In primo luogo, non ho usato la parola team in modo involontario: infatti la definizione di un team, attorno al quale costruire il campo delle competenze specifiche, è la prima missione per un bravo Manager. È la prima sfida, vinta la quale, il percorso della delega può essere approcciato.
Un secondo significato, non meno importante e propedeutico alla delega, è l’esatta definizione della parola “Lavoro”. Definire, cioè, con precisione quali sono le attività da comporre, in maniera integrata, affinché l’Esecuzione rimanga un asset comune all’intero team, oltre che del suo Leader.
Non si possono aiutare i poveri eliminando i ricchi - Abraham Lincoln
Il Leader deve scegliere
Esistono centinaia di tomi circa il delegare e sui metodi, più o meno condivisibili, per attuarla ad arte. Migliaia di raccomandazioni concrete per superare brillantemente ogni sfida.

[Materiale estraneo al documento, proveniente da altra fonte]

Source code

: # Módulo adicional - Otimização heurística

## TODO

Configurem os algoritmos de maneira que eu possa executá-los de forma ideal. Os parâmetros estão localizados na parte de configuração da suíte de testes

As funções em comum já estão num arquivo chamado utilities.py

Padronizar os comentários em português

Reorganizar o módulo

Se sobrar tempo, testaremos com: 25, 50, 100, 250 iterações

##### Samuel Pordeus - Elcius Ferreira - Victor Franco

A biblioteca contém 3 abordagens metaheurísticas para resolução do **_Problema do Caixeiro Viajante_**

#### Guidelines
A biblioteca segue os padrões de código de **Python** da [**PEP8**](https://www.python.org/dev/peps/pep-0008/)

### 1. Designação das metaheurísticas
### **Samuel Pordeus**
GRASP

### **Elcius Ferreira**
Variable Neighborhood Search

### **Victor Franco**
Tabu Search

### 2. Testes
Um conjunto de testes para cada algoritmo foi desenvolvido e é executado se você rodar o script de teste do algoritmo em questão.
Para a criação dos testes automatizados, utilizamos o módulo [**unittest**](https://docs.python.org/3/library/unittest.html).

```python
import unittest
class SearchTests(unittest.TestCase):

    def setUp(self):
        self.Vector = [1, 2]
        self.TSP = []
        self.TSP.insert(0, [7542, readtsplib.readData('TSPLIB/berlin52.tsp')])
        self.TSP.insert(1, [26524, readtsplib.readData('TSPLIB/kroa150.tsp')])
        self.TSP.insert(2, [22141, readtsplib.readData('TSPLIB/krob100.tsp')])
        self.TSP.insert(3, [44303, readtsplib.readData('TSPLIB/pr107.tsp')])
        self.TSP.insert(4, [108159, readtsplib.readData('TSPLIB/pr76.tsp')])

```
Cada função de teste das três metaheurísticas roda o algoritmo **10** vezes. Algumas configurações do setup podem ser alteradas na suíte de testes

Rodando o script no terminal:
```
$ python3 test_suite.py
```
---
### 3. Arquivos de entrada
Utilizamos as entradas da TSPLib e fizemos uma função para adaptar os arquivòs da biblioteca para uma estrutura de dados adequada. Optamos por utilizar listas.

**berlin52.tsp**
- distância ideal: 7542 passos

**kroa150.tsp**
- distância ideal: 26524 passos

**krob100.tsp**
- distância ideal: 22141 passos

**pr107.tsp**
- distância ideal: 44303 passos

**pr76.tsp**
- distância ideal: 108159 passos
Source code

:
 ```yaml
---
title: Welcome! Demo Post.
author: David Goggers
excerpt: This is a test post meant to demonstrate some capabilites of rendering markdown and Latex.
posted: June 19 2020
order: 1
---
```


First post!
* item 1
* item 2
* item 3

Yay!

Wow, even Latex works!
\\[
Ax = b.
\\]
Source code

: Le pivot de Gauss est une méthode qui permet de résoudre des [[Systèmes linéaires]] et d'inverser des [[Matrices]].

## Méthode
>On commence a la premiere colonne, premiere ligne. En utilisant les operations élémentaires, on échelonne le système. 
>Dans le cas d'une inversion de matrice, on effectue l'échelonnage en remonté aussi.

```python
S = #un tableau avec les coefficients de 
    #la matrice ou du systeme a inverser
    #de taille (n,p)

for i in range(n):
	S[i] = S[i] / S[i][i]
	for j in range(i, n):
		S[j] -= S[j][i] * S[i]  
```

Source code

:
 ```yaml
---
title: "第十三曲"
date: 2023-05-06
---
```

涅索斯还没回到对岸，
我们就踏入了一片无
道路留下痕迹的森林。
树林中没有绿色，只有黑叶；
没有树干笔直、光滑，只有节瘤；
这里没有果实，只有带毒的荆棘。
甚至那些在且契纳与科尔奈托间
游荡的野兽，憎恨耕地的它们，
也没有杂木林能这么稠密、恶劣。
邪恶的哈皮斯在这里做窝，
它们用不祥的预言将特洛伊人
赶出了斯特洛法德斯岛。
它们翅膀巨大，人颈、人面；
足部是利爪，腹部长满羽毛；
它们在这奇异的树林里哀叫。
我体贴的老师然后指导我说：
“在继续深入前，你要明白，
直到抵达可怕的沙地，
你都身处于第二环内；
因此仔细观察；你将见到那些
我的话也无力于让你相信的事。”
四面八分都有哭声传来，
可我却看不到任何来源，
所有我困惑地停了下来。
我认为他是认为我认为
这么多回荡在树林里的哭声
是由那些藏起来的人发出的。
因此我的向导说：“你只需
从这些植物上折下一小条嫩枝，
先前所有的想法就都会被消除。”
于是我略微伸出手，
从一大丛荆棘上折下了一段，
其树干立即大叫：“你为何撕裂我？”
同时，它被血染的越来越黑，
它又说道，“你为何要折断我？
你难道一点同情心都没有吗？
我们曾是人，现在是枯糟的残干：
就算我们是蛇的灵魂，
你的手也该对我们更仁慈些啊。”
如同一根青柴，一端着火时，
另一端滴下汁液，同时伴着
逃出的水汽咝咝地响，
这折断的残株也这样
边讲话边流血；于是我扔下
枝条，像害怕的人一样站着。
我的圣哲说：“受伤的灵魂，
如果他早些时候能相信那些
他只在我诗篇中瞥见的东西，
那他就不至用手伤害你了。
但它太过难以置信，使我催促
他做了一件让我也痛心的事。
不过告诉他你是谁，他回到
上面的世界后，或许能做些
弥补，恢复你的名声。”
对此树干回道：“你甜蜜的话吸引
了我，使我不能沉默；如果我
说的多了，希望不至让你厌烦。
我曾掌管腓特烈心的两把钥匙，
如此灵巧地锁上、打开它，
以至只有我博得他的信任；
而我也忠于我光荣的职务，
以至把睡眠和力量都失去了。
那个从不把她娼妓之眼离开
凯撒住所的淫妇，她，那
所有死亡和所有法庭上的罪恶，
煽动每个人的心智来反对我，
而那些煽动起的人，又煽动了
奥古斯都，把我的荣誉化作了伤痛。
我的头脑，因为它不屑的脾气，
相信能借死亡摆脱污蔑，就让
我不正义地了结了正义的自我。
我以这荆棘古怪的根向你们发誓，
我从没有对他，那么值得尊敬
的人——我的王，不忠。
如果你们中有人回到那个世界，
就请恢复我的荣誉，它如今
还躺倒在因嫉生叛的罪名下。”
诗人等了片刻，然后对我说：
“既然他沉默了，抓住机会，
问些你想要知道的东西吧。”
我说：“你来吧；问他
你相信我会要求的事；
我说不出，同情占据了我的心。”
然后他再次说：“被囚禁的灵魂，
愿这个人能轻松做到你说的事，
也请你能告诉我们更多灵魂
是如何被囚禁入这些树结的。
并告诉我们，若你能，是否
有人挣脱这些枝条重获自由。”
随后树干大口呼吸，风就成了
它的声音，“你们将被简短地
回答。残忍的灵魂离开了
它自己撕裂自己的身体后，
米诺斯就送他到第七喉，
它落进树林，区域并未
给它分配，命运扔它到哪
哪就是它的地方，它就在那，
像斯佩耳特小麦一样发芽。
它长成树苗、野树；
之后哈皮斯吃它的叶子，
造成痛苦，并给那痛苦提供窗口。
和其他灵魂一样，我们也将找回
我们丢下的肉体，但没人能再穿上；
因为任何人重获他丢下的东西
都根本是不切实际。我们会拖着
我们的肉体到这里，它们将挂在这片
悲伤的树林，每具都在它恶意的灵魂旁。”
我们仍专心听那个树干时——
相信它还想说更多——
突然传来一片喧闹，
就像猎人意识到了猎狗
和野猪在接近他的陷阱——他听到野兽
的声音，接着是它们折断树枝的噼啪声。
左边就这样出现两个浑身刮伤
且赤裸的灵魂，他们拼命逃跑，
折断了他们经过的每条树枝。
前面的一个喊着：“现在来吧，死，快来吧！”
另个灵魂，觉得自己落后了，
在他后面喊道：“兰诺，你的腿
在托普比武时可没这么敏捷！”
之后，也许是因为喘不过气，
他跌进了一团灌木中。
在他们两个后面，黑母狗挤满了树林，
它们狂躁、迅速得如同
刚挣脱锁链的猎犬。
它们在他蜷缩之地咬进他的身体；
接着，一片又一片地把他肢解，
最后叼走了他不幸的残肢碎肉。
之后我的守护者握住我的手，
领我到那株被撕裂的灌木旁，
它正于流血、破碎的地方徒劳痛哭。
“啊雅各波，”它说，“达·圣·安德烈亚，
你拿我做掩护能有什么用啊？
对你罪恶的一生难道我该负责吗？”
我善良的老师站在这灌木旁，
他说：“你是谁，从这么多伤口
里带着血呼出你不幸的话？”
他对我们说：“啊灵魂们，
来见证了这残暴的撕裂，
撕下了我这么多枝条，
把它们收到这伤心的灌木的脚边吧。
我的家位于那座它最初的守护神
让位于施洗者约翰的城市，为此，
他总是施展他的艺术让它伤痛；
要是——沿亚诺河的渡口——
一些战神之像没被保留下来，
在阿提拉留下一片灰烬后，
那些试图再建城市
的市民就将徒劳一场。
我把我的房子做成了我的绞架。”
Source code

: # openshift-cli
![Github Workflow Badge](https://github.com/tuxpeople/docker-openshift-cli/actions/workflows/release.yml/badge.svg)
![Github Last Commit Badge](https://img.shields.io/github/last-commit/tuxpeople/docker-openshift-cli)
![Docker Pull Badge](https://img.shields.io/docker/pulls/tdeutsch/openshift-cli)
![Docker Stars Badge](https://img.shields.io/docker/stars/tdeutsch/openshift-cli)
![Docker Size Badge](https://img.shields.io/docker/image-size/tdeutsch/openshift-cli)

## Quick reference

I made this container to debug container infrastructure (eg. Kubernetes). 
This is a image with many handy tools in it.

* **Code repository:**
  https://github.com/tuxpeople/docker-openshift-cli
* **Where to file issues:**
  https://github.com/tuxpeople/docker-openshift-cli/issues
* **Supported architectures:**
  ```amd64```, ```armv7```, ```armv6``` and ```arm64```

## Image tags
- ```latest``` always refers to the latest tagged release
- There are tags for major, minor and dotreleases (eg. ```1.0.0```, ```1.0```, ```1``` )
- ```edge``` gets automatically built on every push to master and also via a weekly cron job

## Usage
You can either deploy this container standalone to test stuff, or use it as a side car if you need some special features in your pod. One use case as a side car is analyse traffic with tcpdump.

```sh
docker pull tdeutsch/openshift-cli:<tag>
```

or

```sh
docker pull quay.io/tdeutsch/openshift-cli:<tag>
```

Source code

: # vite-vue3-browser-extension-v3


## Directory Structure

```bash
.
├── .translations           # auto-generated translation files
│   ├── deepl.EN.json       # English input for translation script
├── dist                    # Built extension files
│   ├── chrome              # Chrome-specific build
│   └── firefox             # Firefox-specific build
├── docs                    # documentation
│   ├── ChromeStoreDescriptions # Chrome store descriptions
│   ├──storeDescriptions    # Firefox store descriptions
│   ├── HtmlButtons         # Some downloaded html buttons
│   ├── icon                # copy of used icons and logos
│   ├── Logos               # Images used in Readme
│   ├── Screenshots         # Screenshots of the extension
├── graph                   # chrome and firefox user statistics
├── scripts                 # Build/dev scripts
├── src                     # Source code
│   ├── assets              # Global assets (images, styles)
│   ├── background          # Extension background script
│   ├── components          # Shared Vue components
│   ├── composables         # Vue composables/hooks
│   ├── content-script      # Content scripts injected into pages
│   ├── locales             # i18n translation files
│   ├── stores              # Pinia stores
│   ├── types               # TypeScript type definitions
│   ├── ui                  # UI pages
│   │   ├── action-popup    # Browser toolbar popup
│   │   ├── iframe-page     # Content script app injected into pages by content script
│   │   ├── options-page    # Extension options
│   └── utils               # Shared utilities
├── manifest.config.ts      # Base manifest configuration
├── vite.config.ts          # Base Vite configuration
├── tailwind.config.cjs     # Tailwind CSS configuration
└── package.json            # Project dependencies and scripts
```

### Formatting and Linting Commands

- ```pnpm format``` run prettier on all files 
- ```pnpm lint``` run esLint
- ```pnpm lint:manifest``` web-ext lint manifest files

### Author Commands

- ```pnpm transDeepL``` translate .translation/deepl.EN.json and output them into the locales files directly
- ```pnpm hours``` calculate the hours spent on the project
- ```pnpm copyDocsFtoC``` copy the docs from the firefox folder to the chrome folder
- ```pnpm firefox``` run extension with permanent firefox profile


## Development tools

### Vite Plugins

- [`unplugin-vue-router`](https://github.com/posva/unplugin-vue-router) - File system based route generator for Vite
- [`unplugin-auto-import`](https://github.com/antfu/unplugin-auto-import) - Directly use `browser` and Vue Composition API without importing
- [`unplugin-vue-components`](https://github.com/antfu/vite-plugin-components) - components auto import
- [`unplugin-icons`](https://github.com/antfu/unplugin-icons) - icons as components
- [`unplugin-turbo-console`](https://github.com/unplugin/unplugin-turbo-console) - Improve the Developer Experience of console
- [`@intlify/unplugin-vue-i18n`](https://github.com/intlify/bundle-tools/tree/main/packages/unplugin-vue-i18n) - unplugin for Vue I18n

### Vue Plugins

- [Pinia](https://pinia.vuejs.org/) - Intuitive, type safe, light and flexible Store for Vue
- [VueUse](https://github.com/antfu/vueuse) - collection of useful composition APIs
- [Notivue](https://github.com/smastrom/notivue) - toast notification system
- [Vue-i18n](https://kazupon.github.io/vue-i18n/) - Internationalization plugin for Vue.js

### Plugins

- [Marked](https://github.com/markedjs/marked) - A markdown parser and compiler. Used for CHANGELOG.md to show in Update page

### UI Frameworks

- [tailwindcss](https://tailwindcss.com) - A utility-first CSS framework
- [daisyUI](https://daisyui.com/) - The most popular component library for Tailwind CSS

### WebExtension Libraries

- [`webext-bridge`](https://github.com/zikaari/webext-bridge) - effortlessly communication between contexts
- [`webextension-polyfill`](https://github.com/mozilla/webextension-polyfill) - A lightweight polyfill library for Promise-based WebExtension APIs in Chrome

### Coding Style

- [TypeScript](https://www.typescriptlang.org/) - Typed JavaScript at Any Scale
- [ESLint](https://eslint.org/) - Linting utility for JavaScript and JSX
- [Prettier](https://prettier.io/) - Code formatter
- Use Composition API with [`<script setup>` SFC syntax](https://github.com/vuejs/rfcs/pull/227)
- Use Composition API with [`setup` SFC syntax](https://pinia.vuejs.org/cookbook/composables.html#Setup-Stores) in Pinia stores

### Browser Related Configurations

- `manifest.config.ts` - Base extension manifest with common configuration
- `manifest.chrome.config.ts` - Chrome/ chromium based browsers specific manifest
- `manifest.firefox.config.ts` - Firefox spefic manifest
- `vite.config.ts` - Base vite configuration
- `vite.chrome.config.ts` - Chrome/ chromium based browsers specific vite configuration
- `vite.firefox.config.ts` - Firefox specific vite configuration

Anche per i Leader con le migliori intenzioni e caratteristiche individuali, il superamento di questi problemi richiede tempo; includendo il fatto di poter commettere errori e quindi di dover tornare ai punti di partenza.
Tuttavia, perseverando, si possono costruire modelli di delega – che io ritengo con convinzione siano molto personali, perché ciascuno possiede il suo metro di giudizio – mirati a ottenere molto di più dai membri del team, incluso il Leader stesso. In questi casi, si diviene “sviluppatori” di talenti oltre che pensatori strategici con una larga visione d’insieme, incarnando la vera essenza della leadership umana.